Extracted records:
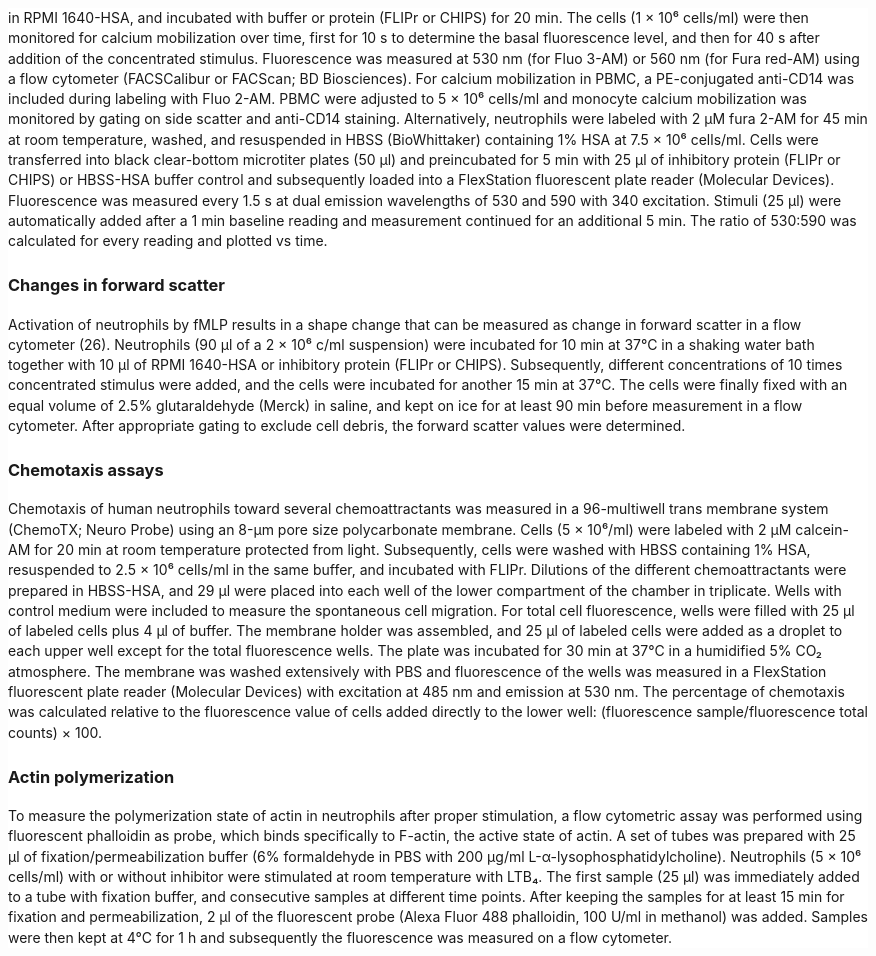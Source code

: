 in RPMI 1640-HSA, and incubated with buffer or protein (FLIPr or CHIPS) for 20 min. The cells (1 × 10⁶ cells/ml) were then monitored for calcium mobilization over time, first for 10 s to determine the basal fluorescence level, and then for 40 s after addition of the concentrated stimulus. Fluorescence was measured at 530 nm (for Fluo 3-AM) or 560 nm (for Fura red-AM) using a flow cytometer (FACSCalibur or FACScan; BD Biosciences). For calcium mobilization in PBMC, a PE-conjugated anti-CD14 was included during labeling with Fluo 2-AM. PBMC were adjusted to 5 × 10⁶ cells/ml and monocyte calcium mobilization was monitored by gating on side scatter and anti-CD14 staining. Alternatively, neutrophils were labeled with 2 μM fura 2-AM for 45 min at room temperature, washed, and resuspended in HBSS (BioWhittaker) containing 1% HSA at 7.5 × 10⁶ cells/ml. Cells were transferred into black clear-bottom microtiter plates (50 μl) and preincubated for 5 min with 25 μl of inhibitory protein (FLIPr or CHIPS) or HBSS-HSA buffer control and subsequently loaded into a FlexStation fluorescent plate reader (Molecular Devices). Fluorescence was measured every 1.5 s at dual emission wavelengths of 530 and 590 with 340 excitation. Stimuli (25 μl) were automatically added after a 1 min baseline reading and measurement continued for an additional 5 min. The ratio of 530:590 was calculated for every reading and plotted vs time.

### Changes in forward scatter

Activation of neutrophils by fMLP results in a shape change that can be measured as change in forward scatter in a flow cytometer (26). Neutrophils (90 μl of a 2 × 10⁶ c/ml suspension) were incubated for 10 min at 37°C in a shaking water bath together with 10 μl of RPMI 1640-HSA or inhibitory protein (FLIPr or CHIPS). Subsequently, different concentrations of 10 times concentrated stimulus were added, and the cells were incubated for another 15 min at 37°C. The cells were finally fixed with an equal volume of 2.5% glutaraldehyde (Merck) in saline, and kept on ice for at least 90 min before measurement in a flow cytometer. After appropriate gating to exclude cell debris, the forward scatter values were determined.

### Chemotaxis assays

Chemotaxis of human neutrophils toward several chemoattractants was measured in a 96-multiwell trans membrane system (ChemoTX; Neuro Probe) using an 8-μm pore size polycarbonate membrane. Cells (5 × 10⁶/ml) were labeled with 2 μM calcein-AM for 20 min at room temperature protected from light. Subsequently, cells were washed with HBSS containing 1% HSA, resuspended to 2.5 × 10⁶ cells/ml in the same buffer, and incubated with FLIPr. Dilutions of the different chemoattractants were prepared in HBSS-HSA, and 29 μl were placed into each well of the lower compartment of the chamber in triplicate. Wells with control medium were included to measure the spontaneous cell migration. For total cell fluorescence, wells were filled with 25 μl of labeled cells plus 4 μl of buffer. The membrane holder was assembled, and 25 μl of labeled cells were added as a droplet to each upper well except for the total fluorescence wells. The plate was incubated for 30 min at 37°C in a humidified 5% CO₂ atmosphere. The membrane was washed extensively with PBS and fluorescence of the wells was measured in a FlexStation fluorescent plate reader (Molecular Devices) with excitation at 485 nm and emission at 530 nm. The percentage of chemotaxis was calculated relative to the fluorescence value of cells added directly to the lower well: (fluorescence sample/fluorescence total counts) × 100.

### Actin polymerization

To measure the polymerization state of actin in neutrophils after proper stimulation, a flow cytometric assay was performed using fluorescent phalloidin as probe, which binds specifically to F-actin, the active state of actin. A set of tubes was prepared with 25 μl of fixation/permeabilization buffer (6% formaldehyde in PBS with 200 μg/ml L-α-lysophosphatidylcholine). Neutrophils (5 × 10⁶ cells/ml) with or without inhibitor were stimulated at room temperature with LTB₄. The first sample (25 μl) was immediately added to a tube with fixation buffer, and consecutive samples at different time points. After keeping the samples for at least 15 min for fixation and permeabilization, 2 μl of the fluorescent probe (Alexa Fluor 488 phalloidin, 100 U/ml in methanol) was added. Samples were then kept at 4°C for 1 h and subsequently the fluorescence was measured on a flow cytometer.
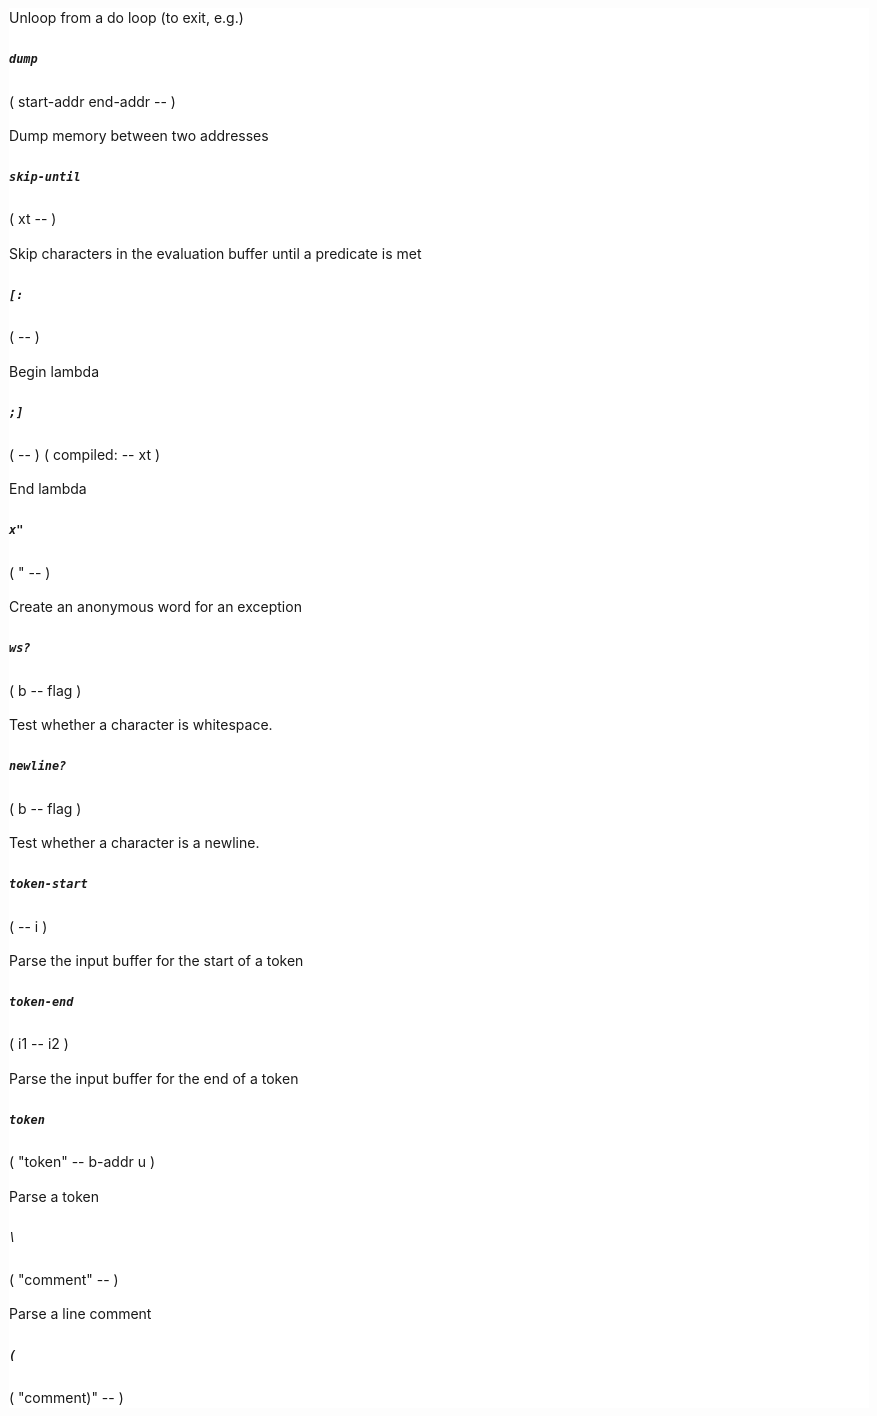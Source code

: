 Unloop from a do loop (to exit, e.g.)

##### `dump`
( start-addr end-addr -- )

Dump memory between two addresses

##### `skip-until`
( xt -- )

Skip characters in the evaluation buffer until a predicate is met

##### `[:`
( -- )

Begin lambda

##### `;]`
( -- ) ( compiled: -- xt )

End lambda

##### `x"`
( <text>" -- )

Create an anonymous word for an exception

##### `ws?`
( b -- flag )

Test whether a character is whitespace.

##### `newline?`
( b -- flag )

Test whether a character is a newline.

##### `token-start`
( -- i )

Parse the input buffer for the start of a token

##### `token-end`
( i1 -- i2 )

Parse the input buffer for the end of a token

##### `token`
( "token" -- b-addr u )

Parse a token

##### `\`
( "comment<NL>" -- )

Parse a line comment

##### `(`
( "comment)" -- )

Exercise instructions:
Copy exactly the line containing "( -- ) ( compiled: -- xt )" and each line after it through the end of the records above.

Solution for this exercise:
( -- ) ( compiled: -- xt )

End lambda

##### `x"`
( <text>" -- )

Create an anonymous word for an exception

##### `ws?`
( b -- flag )

Test whether a character is whitespace.

##### `newline?`
( b -- flag )

Test whether a character is a newline.

##### `token-start`
( -- i )

Parse the input buffer for the start of a token

##### `token-end`
( i1 -- i2 )

Parse the input buffer for the end of a token

##### `token`
( "token" -- b-addr u )

Parse a token

##### `\`
( "comment<NL>" -- )

Parse a line comment

##### `(`
( "comment)" -- )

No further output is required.